England may review the social media history of future players after the emergence of historical racist and sexist tweets by Ollie Robinson, says batting coach Graham Thorpe.
Posts from 2012 and 2013 emerged on Wednesday as seamer Robinson, 27, was making his Test debut against New Zealand at Lord’s.
He later said he was “ashamed”.
“It’s clearly something that might need to be looked at so that a day like yesterday doesn’t happen,” said Thorpe.
Sussex’s Robinson posted the tweets when he was aged 18 and 19.
He took two wickets on the opening day of the first Test, issuing an apology at the close of play by saying: “I want to make it clear that I’m not racist and I’m not sexist.
“I deeply regret my actions, and I am ashamed of making such remarks.”

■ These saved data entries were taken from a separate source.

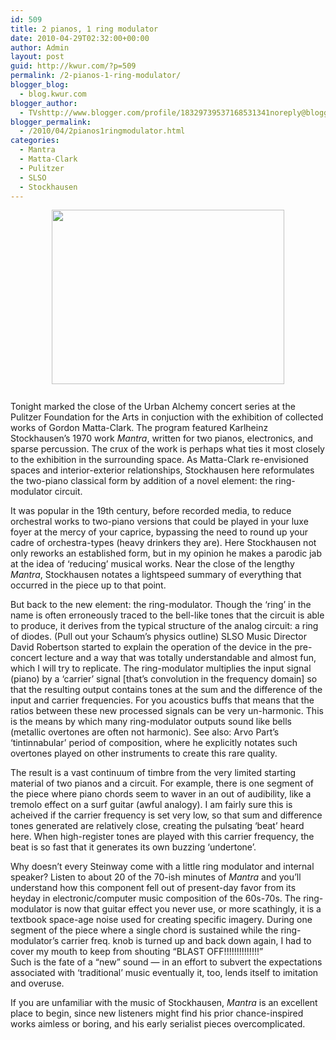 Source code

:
 ```yaml
---
id: 509
title: 2 pianos, 1 ring modulator
date: 2010-04-29T02:32:00+00:00
author: Admin
layout: post
guid: http://kwur.com/?p=509
permalink: /2-pianos-1-ring-modulator/
blogger_blog:
  - blog.kwur.com
blogger_author:
  - TVshttp://www.blogger.com/profile/18329739537168531341noreply@blogger.com
blogger_permalink:
  - /2010/04/2pianos1ringmodulator.html
categories:
  - Mantra
  - Matta-Clark
  - Pulitzer
  - SLSO
  - Stockhausen
---
```

<div class="pf-content">
  <p>
    <a onblur="try {parent.deselectBloggerImageGracefully();} catch(e) {}" href="http://2buildings1blog.org/pulitzer/wp-content/uploads/2010/04/IMG_3901.jpg"><img style="margin: 0px auto 10px; display: block; text-align: center; cursor: pointer; width: 372px; height: 279px;" src="http://2buildings1blog.org/pulitzer/wp-content/uploads/2010/04/IMG_3901.jpg" alt="" border="0" /></a><br />Tonight marked the close of the Urban Alchemy concert series at the Pulitzer Foundation for the Arts in conjuction with the exhibition of collected works of Gordon Matta-Clark. The program featured Karlheinz Stockhausen’s 1970 work <span style="font-style: italic;">Mantra</span>, written for two pianos, electronics, and sparse percussion. The crux of the work is perhaps what ties it most closely to the exhibition in the surrounding space. As Matta-Clark re-envisioned spaces and interior-exterior relationships, Stockhausen here reformulates the two-piano classical form by addition of a novel element: the ring-modulator circuit.
  </p>
  
  <p>
    It was popular in the 19th century, before recorded media, to reduce orchestral works to two-piano versions that could be played in your luxe foyer at the mercy of your caprice, bypassing the need to round up your cadre of orchestra-types (heavy drinkers they are). Here Stockhausen not only reworks an established form, but in my opinion he makes a parodic jab at the idea of ‘reducing’ musical works. Near the close of the lengthy <span style="font-style: italic;">Mantra</span>, Stockhausen notates a lightspeed summary of everything that occurred in the piece up to that point.
  </p>
  
  <p>
    But back to the new element: the ring-modulator. Though the ‘ring’ in the name is often erroneously traced to the bell-like tones that the circuit is able to produce, it derives from the typical structure of the analog circuit: a ring of diodes. (Pull out your Schaum’s physics outline) SLSO Music Director David Robertson started to explain the operation of the device in the pre-concert lecture and a way that was totally understandable and almost fun, which I will try to replicate. The ring-modulator multiplies the input signal (piano) by a ‘carrier’ signal [that’s convolution in the frequency domain] so that the resulting output contains tones at the sum and the difference of the input and carrier frequencies. For you acoustics buffs that means that the ratios between these new processed signals can be very un-harmonic. This is the means by which many ring-modulator outputs sound like bells (metallic overtones are often not harmonic). See also: Arvo Part’s ‘tintinnabular’ period of composition, where he explicitly notates such overtones played on other instruments to create this rare quality.
  </p>
  
  <p>
    The result is a vast continuum of timbre from the very limited starting material of two pianos and a circuit. For example, there is one segment of the piece where piano chords seem to waver in an out of audibility, like a tremolo effect on a surf guitar (awful analogy). I am fairly sure this is acheived if the carrier frequency is set very low, so that sum and difference tones generated are relatively close, creating the pulsating ‘beat’ heard here. When high-register tones are played with this carrier frequency, the beat is so fast that it generates its own buzzing ‘undertone’.
  </p>
  
  <p>
    Why doesn’t every Steinway come with a little ring modulator and internal speaker? Listen to about 20 of the 70-ish minutes of <span style="font-style: italic;">Mantra</span> and you’ll understand how this component fell out of present-day favor from its heyday in electronic/computer music composition of the 60s-70s. The ring-modulator is now that guitar effect you never use, or more scathingly, it is a textbook space-age noise used for creating specific imagery. During one segment of the piece where a single chord is sustained while the ring-modulator’s carrier freq. knob is turned up and back down again, I had to cover my mouth to keep from shouting “BLAST OFF!!!!!!!!!!!!!!”<br />Such is the fate of a “new” sound — in an effort to subvert the expectations associated with ‘traditional’ music eventually it, too, lends itself to imitation and overuse.
  </p>
  
  <p>
    If you are unfamiliar with the music of Stockhausen, <span style="font-style: italic;">Mantra</span> is an excellent place to begin, since new listeners might find his prior chance-inspired works aimless or boring, and his early serialist pieces overcomplicated.
  </p>
</div>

Thorpe, who played 100 Tests for England, said Robinson also apologised to the team.
“In our dressing room we had to support him,” said Thorpe.
“It was a tough day for him yesterday. He had to say sorry to the dressing room and sorry to the world. From that perspective it was very hard for him, but he knows he’s made a mistake.”
Robinson returned on Thursday to take two more wickets – ending with 4-75 – and a catch.
Mark Wood claimed 3-81 as England bowled New Zealand out for 378 before closing on 111-2.
“For whatever he has done, it’s still not easy to go back out and perform,” said Thorpe.
“He showed good character and he had to be resilient. We were really pleased. His level of performance was exceptional.”
The England and Wales Cricket Board is investigating Robinson’s actions.
Despite the controversy that has overshadowed his debut, former England captain Michael Vaughan says Robinson has a future in international cricket.
“I don’t think it’s the last we will see of Ollie Robinson,” Vaughan told BBC Test Match Special.
“Yes, he’s made a big, big mistake. He’s apologised in front of the team and read out a statement on television.
“He was under a huge amount of pressure. In terms of the way he reacted, under that spotlight, it shows that he’s got a bit about him.”